Supporting Teachers of Color

Unless your HR department has been living in a cave for the last several years, they are working on ways to increase the diversity of the teacher workforce in your district. Having more teachers of color does a number of good things for students of color, white students, and the school and district, as a whole. Providing students with educators and leaders who look like them and have shared experiences with them is an important part of feeling that the institution is designed for you and that you are not merely a guest in it. White students benefit by getting a more realistic understanding of the diversity and brilliance that exists outside artificially white spaces, like many school systems. Schools and districts only get stronger when they have more constituencies represented in their ranks. It becomes easier to account for all the different types of students and families being served.
Unfortunately, too many organizations underestimate the work that is needed to make this shift. In too many places schools are self-congratulatory about hiring a staff member of color without thinking about the degree of support that person will need being the first, or one of very few, staff members of color.
First, keep in mind that this person is probably not looking to be the Rosa Parks or Jackie Robinson of your school, they are looking for a job — and they are new at that job. Don’t complicate their first year trials by asking them to be the resident expert on every race issue that comes up, or worse, ask them to handle every difficult situation that comes up with a student or family of color. If you want a person of color to be an ombudsman or liaison with your families of color, designate the funds and create that position, don’t try to get that additional work out of a new teacher.
Second, plan for some special supports for new staff members of color. They will struggle with new teacher issues, like every other new teacher, but they will also feel alone, like no other new teacher will.

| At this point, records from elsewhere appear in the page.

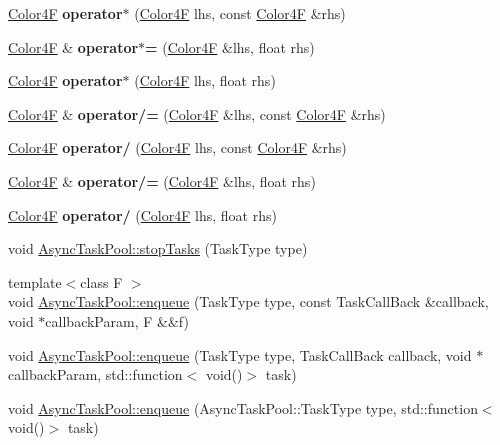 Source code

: \begin{DoxyCompactItemize}
\hyperlink{structColor4F}{Color4F} {\bfseries operator$\ast$} (\hyperlink{structColor4F}{Color4F} lhs, const \hyperlink{structColor4F}{Color4F} \&rhs)
\item 
\mbox{\label{group__base_ga6ac02999f598c0ec095c6f4d8dc74df0}} 
\hyperlink{structColor4F}{Color4F} \& {\bfseries operator$\ast$=} (\hyperlink{structColor4F}{Color4F} \&lhs, float rhs)
\item 
\mbox{\label{group__base_gadb36fd54990722534cf01409bfa2004d}} 
\hyperlink{structColor4F}{Color4F} {\bfseries operator$\ast$} (\hyperlink{structColor4F}{Color4F} lhs, float rhs)
\item 
\mbox{\label{group__base_gaa69174ddcc985aa55a1d301291cd243a}} 
\hyperlink{structColor4F}{Color4F} \& {\bfseries operator/=} (\hyperlink{structColor4F}{Color4F} \&lhs, const \hyperlink{structColor4F}{Color4F} \&rhs)
\item 
\mbox{\label{group__base_ga47397cb37fd8889002807e3ad882b16c}} 
\hyperlink{structColor4F}{Color4F} {\bfseries operator/} (\hyperlink{structColor4F}{Color4F} lhs, const \hyperlink{structColor4F}{Color4F} \&rhs)
\item 
\mbox{\label{group__base_ga65d54793cef9f47988c40485330b6e8c}} 
\hyperlink{structColor4F}{Color4F} \& {\bfseries operator/=} (\hyperlink{structColor4F}{Color4F} \&lhs, float rhs)
\item 
\mbox{\label{group__base_ga93a286be3457421cea0f70d90505ab04}} 
\hyperlink{structColor4F}{Color4F} {\bfseries operator/} (\hyperlink{structColor4F}{Color4F} lhs, float rhs)
\item 
void \hyperlink{group__base_gacb1c072daf35d81ddc62e1f40b61da29}{Async\+Task\+Pool\+::stop\+Tasks} (Task\+Type type)
\item 
{\footnotesize template$<$class F $>$ }\\void \hyperlink{group__base_ga0e3628387bd146dc14d59271760a6fe2}{Async\+Task\+Pool\+::enqueue} (Task\+Type type, const Task\+Call\+Back \&callback, void $\ast$callback\+Param, F \&\&f)
\item 
void \hyperlink{group__base_gafba78936b0f70e83213652ec4c0c491c}{Async\+Task\+Pool\+::enqueue} (Task\+Type type, Task\+Call\+Back callback, void $\ast$callback\+Param, std\+::function$<$ void()$>$ task)
\item 
void \hyperlink{group__base_ga6034f6bbde8bda7d6763520a8732618c}{Async\+Task\+Pool\+::enqueue} (Async\+Task\+Pool\+::\+Task\+Type type, std\+::function$<$ void()$>$ task)
\end{DoxyCompactItemize}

They will have a harder time finding teachers who can relate to their feelings in the system. Create a network for them. Make explicit efforts to connect staff of color so they can support each other.
Third, do your homework. Oftentimes, as schools hire staff of color, they are asked to educate others about issues of race. These are often well meaning requests: “I didn’t realize it was a problem for me to touch your hair. Can you tell me more about why that’s offensive?” “I was obviously wrong in thinking this mother would find that conversation helpful, but clearly I upset her. Can you tell me what I did wrong, and how I should approach conversations about her son’s grammar in the future?” If your staff member of color wants to jump into these situations and help out, that’s fine. But, asking them to step in might be asking them to relive trauma that they grew up with. These conversations can be extraordinarily tiring and stress inducing. Especially because the white colleague is usually looking for some reassurance that they indeed are not racist, despite the racist thing they just did / said. If you want to know what touching someone’s hair without their permission is offensive or why speech patterns can be a sensitive issue, do your homework. Buy a book, read an article. Asking your colleague is the equivalent of copying someone else’s homework. White staff members need to demonstrate their commitment to anti-racism by doing their own homework, doing their own reading, and then asking if their understanding is valid.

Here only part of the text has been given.